• _TRY IT_
Using the records underneath, tally the lines where the word "color" appears and please give only the count.

#### SUPPLIED DATA

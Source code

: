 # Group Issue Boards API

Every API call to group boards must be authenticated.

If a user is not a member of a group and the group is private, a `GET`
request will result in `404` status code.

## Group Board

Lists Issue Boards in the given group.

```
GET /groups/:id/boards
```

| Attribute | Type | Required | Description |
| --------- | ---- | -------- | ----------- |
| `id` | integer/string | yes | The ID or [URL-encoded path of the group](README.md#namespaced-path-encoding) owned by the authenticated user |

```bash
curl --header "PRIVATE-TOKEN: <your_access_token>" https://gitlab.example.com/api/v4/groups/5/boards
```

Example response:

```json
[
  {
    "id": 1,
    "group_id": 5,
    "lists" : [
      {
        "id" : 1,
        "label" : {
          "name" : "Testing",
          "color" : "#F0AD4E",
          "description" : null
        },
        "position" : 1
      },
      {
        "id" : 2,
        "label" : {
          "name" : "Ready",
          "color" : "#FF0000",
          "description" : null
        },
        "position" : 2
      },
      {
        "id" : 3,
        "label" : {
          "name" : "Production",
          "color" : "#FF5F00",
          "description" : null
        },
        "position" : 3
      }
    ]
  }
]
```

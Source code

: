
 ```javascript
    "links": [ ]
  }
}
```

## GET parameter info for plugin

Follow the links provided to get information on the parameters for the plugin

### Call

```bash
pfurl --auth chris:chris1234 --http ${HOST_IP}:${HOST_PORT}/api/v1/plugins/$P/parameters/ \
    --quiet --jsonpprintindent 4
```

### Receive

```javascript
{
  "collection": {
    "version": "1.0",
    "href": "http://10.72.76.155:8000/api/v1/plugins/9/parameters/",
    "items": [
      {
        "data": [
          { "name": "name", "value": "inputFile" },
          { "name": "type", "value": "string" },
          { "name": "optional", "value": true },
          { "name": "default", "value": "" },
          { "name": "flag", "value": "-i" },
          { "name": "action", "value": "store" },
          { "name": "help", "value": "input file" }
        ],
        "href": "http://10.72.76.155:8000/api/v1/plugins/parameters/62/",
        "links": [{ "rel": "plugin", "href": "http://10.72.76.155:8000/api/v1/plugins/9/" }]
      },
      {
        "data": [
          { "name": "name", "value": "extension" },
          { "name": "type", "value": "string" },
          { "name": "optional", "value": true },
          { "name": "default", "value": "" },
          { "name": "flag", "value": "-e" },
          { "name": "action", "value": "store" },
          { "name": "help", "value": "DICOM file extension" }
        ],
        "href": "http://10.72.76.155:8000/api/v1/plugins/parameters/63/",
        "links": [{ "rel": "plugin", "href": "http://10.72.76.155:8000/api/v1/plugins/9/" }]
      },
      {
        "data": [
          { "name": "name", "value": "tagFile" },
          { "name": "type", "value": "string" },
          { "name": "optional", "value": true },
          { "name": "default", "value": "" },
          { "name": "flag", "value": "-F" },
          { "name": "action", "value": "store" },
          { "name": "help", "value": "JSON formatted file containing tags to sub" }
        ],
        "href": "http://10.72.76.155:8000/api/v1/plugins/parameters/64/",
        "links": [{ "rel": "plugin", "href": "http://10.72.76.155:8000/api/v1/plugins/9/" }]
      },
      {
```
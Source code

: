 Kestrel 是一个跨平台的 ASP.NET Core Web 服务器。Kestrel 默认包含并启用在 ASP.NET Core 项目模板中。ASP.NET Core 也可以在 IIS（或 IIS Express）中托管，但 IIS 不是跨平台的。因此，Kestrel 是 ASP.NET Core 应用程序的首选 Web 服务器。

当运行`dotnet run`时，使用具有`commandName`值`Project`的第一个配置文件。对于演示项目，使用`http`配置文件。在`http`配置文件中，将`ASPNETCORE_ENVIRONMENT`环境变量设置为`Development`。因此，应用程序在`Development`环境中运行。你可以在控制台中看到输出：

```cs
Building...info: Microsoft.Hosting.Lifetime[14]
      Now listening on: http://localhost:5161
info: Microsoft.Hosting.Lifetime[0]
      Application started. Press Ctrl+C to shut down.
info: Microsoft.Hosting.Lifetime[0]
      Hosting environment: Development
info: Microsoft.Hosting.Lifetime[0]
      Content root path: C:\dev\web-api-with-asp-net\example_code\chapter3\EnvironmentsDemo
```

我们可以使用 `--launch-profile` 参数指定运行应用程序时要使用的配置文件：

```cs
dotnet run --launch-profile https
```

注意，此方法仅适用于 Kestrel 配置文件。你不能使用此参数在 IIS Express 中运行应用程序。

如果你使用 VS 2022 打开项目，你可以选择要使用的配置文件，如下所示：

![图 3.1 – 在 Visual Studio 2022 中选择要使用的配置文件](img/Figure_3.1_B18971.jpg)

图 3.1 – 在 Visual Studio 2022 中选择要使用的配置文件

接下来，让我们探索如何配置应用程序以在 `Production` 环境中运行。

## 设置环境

########

• _OUTPUT FOR THIS EXERCISE_
3